Segundo Gustavo, o objetivo da Secretaria de Estado da Saúde (SES) é descentralizar cada vez mais a oferta dos exames de baixa complexidade, a exemplo dos que são feitos para diagnosticar a hanseníase. "Por isso, para os municípios interessados, o Lacen disponibiliza todo o suporte técnico para a implantação, inclusive com equipamentos para o laboratório e capacitação de pessoal", informou.
Suporte e capacitação
A supervisão e o controle de qualidade dos exames realizados nos laboratórios da capital e do interior também são responsabilidades do Lacen. "Todas as lâminas, positivas ou negativas, devem ser encaminhadas ao Parreiras Horta. Já os municípios que ainda não fazem esse serviço, têm a opção de encaminhar o paciente para a coleta no Lacen, ou podem enviar o material coletado na unidade de saúde", explicou, acrescentando que o resultado é emitido em até 48 horas.

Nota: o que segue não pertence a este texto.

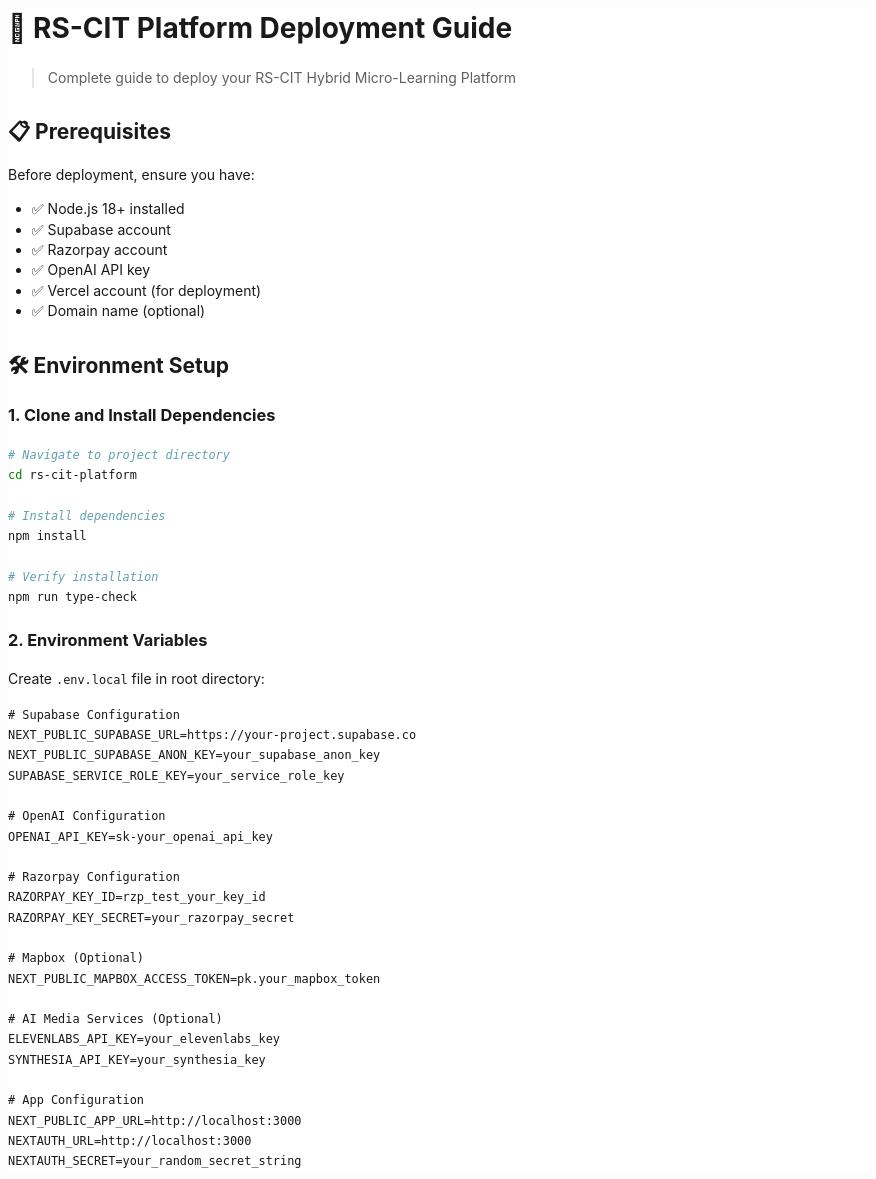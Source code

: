 # 🚀 RS-CIT Platform Deployment Guide

> Complete guide to deploy your RS-CIT Hybrid Micro-Learning Platform

## 📋 Prerequisites

Before deployment, ensure you have:

- ✅ Node.js 18+ installed
- ✅ Supabase account
- ✅ Razorpay account
- ✅ OpenAI API key
- ✅ Vercel account (for deployment)
- ✅ Domain name (optional)

## 🛠️ Environment Setup

### 1. Clone and Install Dependencies

```bash
# Navigate to project directory
cd rs-cit-platform

# Install dependencies
npm install

# Verify installation
npm run type-check
```

### 2. Environment Variables

Create `.env.local` file in root directory:

```env
# Supabase Configuration
NEXT_PUBLIC_SUPABASE_URL=https://your-project.supabase.co
NEXT_PUBLIC_SUPABASE_ANON_KEY=your_supabase_anon_key
SUPABASE_SERVICE_ROLE_KEY=your_service_role_key

# OpenAI Configuration
OPENAI_API_KEY=sk-your_openai_api_key

# Razorpay Configuration
RAZORPAY_KEY_ID=rzp_test_your_key_id
RAZORPAY_KEY_SECRET=your_razorpay_secret

# Mapbox (Optional)
NEXT_PUBLIC_MAPBOX_ACCESS_TOKEN=pk.your_mapbox_token

# AI Media Services (Optional)
ELEVENLABS_API_KEY=your_elevenlabs_key
SYNTHESIA_API_KEY=your_synthesia_key

# App Configuration
NEXT_PUBLIC_APP_URL=http://localhost:3000
NEXTAUTH_URL=http://localhost:3000
NEXTAUTH_SECRET=your_random_secret_string
```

O Lacen também responde pela capacitação técnica dos laboratoristas e profissionais de enfermagem que coletam o material para diagnóstico da hanseníase. "Essa coleta é feita a partir de cortes nos lóbulos das orelhas e dos cotovelos ou ainda nas lesões existentes, o que exige uma qualificação maior do técnico", justifica o biomédico.
Sobre a hanseníase
A hanseníase é uma doença causada por um micróbio chamado bacilo de Hansen, que atinge a pele e alguns nervos do corpo humano. A transmissão ocorre através da respiração de pessoas que tenham contato íntimo e prolongado. Por esse motivo é que o ambiente familiar propicia o contágio, mas existem pessoas que apresentam resistência ao micróbio e, mesmo morando com um portador da doença, não a adquirem.
É necessário estar atento às manchas esbranquiçadas ou avermelhadas que aparecem na pele. A perda de sensibilidade, formigamentos, áreas dormentes, caroços ou inchaço na pele, principalmente no rosto e nas orelhas, também são motivos para que as pessoas procurem uma unidade básica de saúde. Quanto mais cedo o caso for diagnosticado, mais eficácia tem o tratamento, que é feito de forma ambulatorial.